Available data Start Marker

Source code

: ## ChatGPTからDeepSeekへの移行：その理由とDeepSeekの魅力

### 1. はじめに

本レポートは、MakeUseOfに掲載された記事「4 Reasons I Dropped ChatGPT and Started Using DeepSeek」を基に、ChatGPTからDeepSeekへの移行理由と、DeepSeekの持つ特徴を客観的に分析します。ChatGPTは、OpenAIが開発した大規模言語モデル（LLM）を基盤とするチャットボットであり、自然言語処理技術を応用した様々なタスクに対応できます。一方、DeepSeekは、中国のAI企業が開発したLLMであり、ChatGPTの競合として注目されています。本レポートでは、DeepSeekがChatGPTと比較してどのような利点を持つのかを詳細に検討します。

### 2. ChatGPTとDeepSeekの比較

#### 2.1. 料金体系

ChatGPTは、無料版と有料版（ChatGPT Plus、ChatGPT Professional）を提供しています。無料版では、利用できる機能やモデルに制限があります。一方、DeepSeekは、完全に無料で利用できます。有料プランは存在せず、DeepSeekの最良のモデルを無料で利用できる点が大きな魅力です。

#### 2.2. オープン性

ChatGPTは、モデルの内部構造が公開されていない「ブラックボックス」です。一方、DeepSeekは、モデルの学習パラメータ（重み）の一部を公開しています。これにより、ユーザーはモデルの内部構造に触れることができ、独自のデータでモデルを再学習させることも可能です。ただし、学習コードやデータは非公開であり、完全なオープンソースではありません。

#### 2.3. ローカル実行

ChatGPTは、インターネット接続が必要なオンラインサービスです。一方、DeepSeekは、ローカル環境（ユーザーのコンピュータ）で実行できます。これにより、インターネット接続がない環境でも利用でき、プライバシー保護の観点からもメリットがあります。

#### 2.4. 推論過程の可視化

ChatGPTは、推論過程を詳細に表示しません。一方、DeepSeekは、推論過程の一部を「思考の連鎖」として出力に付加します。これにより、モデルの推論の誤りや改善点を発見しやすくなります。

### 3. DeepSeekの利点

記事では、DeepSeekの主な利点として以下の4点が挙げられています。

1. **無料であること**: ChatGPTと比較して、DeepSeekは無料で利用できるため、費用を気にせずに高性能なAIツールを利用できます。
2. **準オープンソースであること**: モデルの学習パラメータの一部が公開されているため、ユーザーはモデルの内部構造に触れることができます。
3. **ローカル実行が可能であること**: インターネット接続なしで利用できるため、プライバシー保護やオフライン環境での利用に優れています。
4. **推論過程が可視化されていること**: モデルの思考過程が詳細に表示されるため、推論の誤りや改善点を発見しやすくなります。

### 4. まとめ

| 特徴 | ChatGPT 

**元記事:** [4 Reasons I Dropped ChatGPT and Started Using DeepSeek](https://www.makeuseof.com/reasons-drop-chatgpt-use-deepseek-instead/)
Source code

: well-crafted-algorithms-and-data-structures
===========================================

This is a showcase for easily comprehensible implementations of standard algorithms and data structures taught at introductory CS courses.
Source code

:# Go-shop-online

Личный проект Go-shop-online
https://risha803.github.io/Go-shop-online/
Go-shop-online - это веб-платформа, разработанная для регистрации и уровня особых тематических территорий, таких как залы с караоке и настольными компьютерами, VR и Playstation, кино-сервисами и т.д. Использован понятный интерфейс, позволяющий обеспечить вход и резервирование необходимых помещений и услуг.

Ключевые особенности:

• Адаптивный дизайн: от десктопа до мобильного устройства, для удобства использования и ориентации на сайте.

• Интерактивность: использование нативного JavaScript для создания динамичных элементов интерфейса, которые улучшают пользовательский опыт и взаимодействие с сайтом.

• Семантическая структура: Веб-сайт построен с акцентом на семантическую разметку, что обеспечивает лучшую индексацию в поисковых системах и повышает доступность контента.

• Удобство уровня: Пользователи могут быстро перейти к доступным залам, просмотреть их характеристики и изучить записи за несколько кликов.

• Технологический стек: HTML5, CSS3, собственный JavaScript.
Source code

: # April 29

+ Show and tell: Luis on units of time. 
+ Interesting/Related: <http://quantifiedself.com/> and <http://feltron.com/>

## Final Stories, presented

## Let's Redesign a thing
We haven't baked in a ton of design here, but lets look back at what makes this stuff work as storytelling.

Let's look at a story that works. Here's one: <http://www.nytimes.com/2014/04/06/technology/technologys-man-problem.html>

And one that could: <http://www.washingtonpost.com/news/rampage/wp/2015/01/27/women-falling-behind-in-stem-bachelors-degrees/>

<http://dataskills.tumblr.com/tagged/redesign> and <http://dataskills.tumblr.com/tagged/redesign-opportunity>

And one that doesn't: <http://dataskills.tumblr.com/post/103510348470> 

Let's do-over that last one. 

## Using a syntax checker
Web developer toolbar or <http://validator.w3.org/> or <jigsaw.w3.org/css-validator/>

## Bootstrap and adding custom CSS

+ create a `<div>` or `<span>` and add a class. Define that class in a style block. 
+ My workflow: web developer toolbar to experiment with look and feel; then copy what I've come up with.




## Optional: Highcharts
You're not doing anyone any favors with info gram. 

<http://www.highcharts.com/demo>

Available data End Marker

Until the last line is reached, keep transcribing the data exactly.

> Result below
Source code

: ## ChatGPTからDeepSeekへの移行：その理由とDeepSeekの魅力

### 1. はじめに

本レポートは、MakeUseOfに掲載された記事「4 Reasons I Dropped ChatGPT and Started Using DeepSeek」を基に、ChatGPTからDeepSeekへの移行理由と、DeepSeekの持つ特徴を客観的に分析します。ChatGPTは、OpenAIが開発した大規模言語モデル（LLM）を基盤とするチャットボットであり、自然言語処理技術を応用した様々なタスクに対応できます。一方、DeepSeekは、中国のAI企業が開発したLLMであり、ChatGPTの競合として注目されています。本レポートでは、DeepSeekがChatGPTと比較してどのような利点を持つのかを詳細に検討します。

### 2. ChatGPTとDeepSeekの比較

#### 2.1. 料金体系

ChatGPTは、無料版と有料版（ChatGPT Plus、ChatGPT Professional）を提供しています。無料版では、利用できる機能やモデルに制限があります。一方、DeepSeekは、完全に無料で利用できます。有料プランは存在せず、DeepSeekの最良のモデルを無料で利用できる点が大きな魅力です。

#### 2.2. オープン性

ChatGPTは、モデルの内部構造が公開されていない「ブラックボックス」です。一方、DeepSeekは、モデルの学習パラメータ（重み）の一部を公開しています。これにより、ユーザーはモデルの内部構造に触れることができ、独自のデータでモデルを再学習させることも可能です。ただし、学習コードやデータは非公開であり、完全なオープンソースではありません。

#### 2.3. ローカル実行

ChatGPTは、インターネット接続が必要なオンラインサービスです。一方、DeepSeekは、ローカル環境（ユーザーのコンピュータ）で実行できます。これにより、インターネット接続がない環境でも利用でき、プライバシー保護の観点からもメリットがあります。

#### 2.4. 推論過程の可視化

ChatGPTは、推論過程を詳細に表示しません。一方、DeepSeekは、推論過程の一部を「思考の連鎖」として出力に付加します。これにより、モデルの推論の誤りや改善点を発見しやすくなります。

### 3. DeepSeekの利点

記事では、DeepSeekの主な利点として以下の4点が挙げられています。

1. **無料であること**: ChatGPTと比較して、DeepSeekは無料で利用できるため、費用を気にせずに高性能なAIツールを利用できます。
2. **準オープンソースであること**: モデルの学習パラメータの一部が公開されているため、ユーザーはモデルの内部構造に触れることができます。
3. **ローカル実行が可能であること**: インターネット接続なしで利用できるため、プライバシー保護やオフライン環境での利用に優れています。
4. **推論過程が可視化されていること**: モデルの思考過程が詳細に表示されるため、推論の誤りや改善点を発見しやすくなります。

### 4. まとめ

| 特徴 | ChatGPT 

**元記事:** [4 Reasons I Dropped ChatGPT and Started Using DeepSeek](https://www.makeuseof.com/reasons-drop-chatgpt-use-deepseek-instead/)
Source code

: well-crafted-algorithms-and-data-structures
===========================================

This is a showcase for easily comprehensible implementations of standard algorithms and data structures taught at introductory CS courses.
Source code

:# Go-shop-online

Личный проект Go-shop-online
https://risha803.github.io/Go-shop-online/
Go-shop-online - это веб-платформа, разработанная для регистрации и уровня особых тематических территорий, таких как залы с караоке и настольными компьютерами, VR и Playstation, кино-сервисами и т.д. Использован понятный интерфейс, позволяющий обеспечить вход и резервирование необходимых помещений и услуг.

Ключевые особенности:

• Адаптивный дизайн: от десктопа до мобильного устройства, для удобства использования и ориентации на сайте.

• Интерактивность: использование нативного JavaScript для создания динамичных элементов интерфейса, которые улучшают пользовательский опыт и взаимодействие с сайтом.

• Семантическая структура: Веб-сайт построен с акцентом на семантическую разметку, что обеспечивает лучшую индексацию в поисковых системах и повышает доступность контента.

• Удобство уровня: Пользователи могут быстро перейти к доступным залам, просмотреть их характеристики и изучить записи за несколько кликов.

• Технологический стек: HTML5, CSS3, собственный JavaScript.
Source code

: # April 29

+ Show and tell: Luis on units of time. 
+ Interesting/Related: <http://quantifiedself.com/> and <http://feltron.com/>

## Final Stories, presented

## Let's Redesign a thing
We haven't baked in a ton of design here, but lets look back at what makes this stuff work as storytelling.

Let's look at a story that works. Here's one: <http://www.nytimes.com/2014/04/06/technology/technologys-man-problem.html>

And one that could: <http://www.washingtonpost.com/news/rampage/wp/2015/01/27/women-falling-behind-in-stem-bachelors-degrees/>

<http://dataskills.tumblr.com/tagged/redesign> and <http://dataskills.tumblr.com/tagged/redesign-opportunity>

And one that doesn't: <http://dataskills.tumblr.com/post/103510348470> 

Let's do-over that last one. 

## Using a syntax checker
Web developer toolbar or <http://validator.w3.org/> or <jigsaw.w3.org/css-validator/>

## Bootstrap and adding custom CSS

+ create a `<div>` or `<span>` and add a class. Define that class in a style block. 
+ My workflow: web developer toolbar to experiment with look and feel; then copy what I've come up with.




## Optional: Highcharts
You're not doing anyone any favors with info gram. 

<http://www.highcharts.com/demo>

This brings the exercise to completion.